# Information given:
● ● ● ● ● ● ●
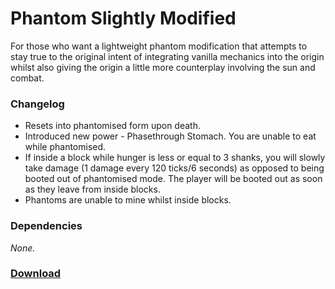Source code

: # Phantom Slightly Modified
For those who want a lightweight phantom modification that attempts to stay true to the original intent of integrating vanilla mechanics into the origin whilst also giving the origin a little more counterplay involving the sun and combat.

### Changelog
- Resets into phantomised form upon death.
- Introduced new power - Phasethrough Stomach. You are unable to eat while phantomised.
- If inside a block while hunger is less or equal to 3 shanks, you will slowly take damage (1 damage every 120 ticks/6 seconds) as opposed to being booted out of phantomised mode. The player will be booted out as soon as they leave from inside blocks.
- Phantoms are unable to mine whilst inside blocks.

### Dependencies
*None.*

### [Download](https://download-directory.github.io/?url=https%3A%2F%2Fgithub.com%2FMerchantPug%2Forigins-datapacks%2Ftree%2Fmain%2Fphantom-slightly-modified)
● ● ● ● ● ● ●
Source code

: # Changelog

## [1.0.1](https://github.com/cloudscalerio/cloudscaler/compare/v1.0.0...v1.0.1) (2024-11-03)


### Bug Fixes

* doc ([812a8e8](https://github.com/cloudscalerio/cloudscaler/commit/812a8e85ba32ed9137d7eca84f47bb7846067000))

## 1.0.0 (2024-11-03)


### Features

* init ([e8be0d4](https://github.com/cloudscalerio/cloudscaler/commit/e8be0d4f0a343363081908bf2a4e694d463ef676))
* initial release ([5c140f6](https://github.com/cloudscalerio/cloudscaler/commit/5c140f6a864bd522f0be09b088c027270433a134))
● ● ● ● ● ● ●
# Problem to solve:
Only lines of the material that contain the word "into" belong in the answer; copy each one.

# Answer box:
For those who want a lightweight phantom modification that attempts to stay true to the original intent of integrating vanilla mechanics into the origin whilst also giving the origin a little more counterplay involving the sun and combat.
- Resets into phantomised form upon death.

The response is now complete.